Non fa il gesto di calzare l’elmetto, ma lo indossa eccome: obiettivo politiche del 2027, «perché questo governo resterà in carica fino a fine legislatura, fatevene una ragione». Giorgia Meloni scalda i motori ad Atreju, dove cala l’ultimo asso di una campagna elettorale perenne. Parla un’ora e due minuti di fila accendendo una platea che ha riempito la sala a tal punto che si sta tutti in piedi, stretti come sardine. Non ci sono bandiere di partito a colorare la sala, ma si respira destra fino al midollo, fosse altro che la sinistra «che rosica» è la nemica giurata della premier, che la cita a ogni passaggio. 

Gli affondi a Schlein

«Questo è il luogo in cui tutte le idee hanno diritto di cittadinanza.

Questo è il luogo in cui Nietzsche e Marx si danno la mano. In cui il valore delle persone si misura sui contenuti. E chi scappa dimostra di non avere contenuti», esordisce. E giù applausi scroscianti perché nel mirino mette subito Elly Schlein, che si è sfilata dal confronto a tre, una trappola tesa da Meloni con l’assist di Giuseppe Conte. Che la premier ringrazia per la sua presenza alla kermesse, assieme a «Bonelli, Renzi, Marattin Calenda, Magi. Ma voglio ringraziare anche Elly Schlein che con il suo nannimorettiano ‘mi si nota di più se vengo o sto in disparte o se non vengo per niente’ ha comunque fatto parlare di noi», l’affondo. E a seguire un’altra sciabolata: «La cosa divertente è che il presunto campo largo l’abbiamo riunito noi e quella che dovrebbe federarli è l’unica che non si è presentata». Per lei in platea ci sono tutti: è una “Meloniland” al completo, presenti anche la figlia Ginevra accompagnata dall’ex compagno Andrea Giambruno.

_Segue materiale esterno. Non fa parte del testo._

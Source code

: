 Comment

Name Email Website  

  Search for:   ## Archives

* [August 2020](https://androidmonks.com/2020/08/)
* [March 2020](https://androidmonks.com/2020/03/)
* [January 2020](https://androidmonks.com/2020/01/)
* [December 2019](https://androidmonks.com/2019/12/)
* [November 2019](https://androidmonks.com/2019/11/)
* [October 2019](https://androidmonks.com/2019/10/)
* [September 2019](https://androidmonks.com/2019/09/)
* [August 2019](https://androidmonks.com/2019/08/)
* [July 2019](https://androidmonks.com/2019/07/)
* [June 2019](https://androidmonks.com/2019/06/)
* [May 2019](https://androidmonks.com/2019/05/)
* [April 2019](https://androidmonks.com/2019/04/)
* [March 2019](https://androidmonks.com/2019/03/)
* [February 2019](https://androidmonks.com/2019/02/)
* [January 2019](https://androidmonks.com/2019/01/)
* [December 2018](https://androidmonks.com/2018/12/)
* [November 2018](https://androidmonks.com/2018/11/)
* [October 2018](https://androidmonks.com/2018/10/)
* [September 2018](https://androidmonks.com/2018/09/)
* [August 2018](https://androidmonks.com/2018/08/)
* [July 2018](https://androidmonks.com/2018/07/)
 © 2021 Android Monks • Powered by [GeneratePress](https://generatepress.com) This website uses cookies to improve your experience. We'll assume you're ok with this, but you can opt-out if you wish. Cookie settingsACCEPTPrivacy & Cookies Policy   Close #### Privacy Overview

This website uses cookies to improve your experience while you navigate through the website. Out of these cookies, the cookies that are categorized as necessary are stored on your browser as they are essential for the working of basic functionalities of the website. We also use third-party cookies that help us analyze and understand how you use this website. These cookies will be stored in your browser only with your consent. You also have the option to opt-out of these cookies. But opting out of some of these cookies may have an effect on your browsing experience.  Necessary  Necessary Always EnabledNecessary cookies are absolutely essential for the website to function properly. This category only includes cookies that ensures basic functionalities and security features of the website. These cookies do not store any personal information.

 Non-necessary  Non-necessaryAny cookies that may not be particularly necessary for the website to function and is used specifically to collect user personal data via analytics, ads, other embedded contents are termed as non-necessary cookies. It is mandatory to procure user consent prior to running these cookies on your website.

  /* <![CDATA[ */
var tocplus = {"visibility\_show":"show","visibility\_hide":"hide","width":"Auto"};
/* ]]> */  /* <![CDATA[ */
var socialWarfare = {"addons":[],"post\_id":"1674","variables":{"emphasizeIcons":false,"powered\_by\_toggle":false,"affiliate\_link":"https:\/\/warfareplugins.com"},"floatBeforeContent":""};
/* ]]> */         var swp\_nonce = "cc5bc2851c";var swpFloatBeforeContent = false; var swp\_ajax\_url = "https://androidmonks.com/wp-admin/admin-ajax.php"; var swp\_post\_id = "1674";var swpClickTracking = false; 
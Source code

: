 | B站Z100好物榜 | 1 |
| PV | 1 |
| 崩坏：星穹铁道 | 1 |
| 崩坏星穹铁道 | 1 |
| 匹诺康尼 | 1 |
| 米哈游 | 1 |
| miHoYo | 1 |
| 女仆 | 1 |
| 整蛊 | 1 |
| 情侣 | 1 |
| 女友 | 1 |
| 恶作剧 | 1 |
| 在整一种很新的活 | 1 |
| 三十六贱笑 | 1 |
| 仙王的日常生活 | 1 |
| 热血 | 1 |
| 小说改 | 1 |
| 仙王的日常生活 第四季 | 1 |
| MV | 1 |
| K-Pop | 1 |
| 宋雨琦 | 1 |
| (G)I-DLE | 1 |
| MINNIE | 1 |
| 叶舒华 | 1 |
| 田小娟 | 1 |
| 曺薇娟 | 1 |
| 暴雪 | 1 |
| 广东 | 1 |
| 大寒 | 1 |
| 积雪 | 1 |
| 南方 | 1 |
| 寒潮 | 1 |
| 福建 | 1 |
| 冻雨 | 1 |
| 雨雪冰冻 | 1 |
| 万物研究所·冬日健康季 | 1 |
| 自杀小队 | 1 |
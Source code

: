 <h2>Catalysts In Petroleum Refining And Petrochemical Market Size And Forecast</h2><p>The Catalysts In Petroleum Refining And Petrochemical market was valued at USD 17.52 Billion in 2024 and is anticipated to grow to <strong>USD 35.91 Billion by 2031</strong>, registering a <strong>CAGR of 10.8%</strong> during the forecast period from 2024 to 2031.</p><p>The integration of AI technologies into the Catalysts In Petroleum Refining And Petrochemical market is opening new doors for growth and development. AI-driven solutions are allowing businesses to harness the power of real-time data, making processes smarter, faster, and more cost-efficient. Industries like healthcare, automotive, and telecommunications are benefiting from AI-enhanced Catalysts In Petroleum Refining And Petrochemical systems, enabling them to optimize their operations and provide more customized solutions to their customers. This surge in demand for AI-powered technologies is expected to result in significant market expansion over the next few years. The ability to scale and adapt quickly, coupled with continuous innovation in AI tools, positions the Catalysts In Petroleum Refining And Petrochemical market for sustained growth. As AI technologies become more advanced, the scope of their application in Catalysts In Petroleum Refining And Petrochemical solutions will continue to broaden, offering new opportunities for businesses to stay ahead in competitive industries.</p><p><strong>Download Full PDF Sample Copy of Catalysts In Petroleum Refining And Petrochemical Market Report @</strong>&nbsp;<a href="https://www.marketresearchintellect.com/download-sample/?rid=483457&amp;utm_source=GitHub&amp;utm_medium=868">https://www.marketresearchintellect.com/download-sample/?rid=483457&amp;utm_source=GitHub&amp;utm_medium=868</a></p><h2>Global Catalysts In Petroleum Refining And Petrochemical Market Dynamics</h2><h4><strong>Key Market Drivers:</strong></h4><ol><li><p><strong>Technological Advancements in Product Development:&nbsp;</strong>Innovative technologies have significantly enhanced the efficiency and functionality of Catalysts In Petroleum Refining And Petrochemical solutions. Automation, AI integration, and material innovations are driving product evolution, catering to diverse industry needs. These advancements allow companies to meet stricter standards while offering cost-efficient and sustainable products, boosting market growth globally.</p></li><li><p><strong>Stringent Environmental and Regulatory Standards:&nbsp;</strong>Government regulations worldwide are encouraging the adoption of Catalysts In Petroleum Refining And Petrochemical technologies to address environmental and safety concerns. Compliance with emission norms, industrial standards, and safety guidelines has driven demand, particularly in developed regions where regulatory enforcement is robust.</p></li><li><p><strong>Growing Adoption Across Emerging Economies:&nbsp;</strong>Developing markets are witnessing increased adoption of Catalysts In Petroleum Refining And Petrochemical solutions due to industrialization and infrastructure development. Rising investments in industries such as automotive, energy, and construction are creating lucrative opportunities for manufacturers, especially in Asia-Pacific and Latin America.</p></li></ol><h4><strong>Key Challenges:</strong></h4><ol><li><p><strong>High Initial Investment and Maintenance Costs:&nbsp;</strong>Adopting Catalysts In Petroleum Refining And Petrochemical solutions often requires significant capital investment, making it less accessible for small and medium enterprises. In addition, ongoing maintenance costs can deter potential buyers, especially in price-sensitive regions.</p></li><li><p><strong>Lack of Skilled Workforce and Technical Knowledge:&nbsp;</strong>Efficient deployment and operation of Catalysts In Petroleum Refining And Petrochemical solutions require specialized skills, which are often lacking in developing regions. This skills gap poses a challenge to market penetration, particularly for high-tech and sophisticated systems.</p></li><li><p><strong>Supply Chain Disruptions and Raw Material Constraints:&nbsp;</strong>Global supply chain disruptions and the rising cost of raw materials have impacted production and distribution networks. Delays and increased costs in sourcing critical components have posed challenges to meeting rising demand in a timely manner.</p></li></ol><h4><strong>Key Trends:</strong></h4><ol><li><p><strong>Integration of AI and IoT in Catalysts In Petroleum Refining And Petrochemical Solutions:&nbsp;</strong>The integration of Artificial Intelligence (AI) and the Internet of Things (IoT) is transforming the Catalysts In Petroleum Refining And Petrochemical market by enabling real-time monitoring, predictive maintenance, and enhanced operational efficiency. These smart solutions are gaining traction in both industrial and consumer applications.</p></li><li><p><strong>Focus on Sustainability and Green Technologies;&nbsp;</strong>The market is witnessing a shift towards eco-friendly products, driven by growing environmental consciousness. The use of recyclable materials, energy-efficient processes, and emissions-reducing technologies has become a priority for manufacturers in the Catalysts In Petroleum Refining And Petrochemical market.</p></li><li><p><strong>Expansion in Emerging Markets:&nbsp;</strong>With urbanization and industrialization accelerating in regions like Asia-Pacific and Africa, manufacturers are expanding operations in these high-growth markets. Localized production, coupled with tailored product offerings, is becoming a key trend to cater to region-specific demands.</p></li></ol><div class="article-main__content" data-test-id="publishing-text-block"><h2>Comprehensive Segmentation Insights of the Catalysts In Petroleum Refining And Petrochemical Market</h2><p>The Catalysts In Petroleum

C’è il partito in gran spolvero, in prima fila anche i due vicepremier che hanno preso la parola prima di lei. Anche per loro un’accoglienza caldissima, ma come per Giorgia, che è la padrona di casa e la star della festa, non ce n’è per nessuno. E lei toglie la giacca di ordinanza per restare in maniche di camicia, meno presidente del Consiglio e più Giorgia.

La sinistra come nemico

Dal palco di Atreju, due anni fa, sferrò l’affondo contro il pandorogate di Chiara Ferragni, quando la vicenda della benificienza di plastica era ancora uno strapuntino. Ora il nemico torna quello di sempre, la sinistra e i suoi volti: non solo Schlein — il bersaglio privilegiato — ma anche il leader della Cgil Maurizio Landini, la «comunista che non rende quando deve alle case popolare anche ora che guadagna 15mila euro al mese» Ilaria Salis, «la paladina del Pd Francesca Albanese». Affonda il dito nelle divisioni di un fronte che fatica a stare insieme. E che dovrebbe farsi gli scongiuri da solo, ironizza. «Parlano male di Atreju ed è l’edizione migliore di sempre, parlano male del governo e il governo sale nei sondaggi. Hanno tentato di boicottare una casa editrice ed è diventata famosissima. Si portano sfiga da soli, che manco quando te capita la carta della pagoda al Mercante in fiera. E allora grazie a tutti quelli che hanno fatto le macumbe prendendo questa edizione di Atreju la più intensa e partecipata di sempre». Dice di non sentirsi sola, la premier: «guardatevi  un po’ intorno», indica con orgoglio la sala gremita. Dice che il centrodestra è unito, sgomberando dal campo le chiacchiere, con la Lega che getta ombre sul sostegno all’Ucraina un giorno sì e l’altro pure. Rivendica quanto fatto in questi tre anni di governo, cita i titoli celebrativi del Financial Times, de Le Monde, di Bloomberg, che riconoscono a lei e al suo governo il lavoro fatto da quelli che, a inizio corsa, venivano tacciati come degli «impresentabili». Difende l’Europa — «non è al  tramonto, non è un pachiderma inutile» — ma non dagli affondi di Donald Trump, a cui riconosce una lettura comunque veritiera. «Ci sono state valutazioni molto allarmate perché Trump ha detto in maniera più decisa che gli Usa intendono disimpegnarsi e gli europei devono organizzarsi per difendersi da soli: buongiorno Europa, per ottant’anni abbiamo appaltato» la nostra sicurezza «pensando che questo giorno non sarebbe venuto e che fosse gratis» ma aveva il prezzo del «condizionamento».

La campagna elettorale

Ma nel suo intervento lascia poco spazio alla politica estera, Ucraina compresa. Come campagna elettorale insegna, privilegia le battaglie identitarie portate avanti sin qui: i centri per migranti in Albania — con tanto di puntura alla magistratura — il lavoro per il Sud, gli sforzi per le famiglie, la battaglia contro il velo sulle donne islamiche, quella sull’educazione sessuale nelle scuole, perché «lo Stato non può sostituirsi alle famiglie, alle mamme e ai papà». Promette che andrà avanti sulle riforme, dal premierato all’autonomia  differenziata, e difende la riforma della giustizia, che metterà fine a vicende «come la vergogna di Garlasco». E in ogni passaggio tira in ballo la sinistra, rea a suo dire di remare sempre contro. Persino sulla cucina italiana patrimonio immateriale dell’umanità: «hanno rosicato e da una settimana mangiano dal kebbabaro, roba da matti…», ride raccogliendo applausi. Per lei 63 minuti di affondi, antipasto della campagna elettorale che verrà. Fila via a bordo di una 500 bianca, niente auto blu di ordinanza. E anche questa, del resto, è una scelta che sa di campagna elettorale.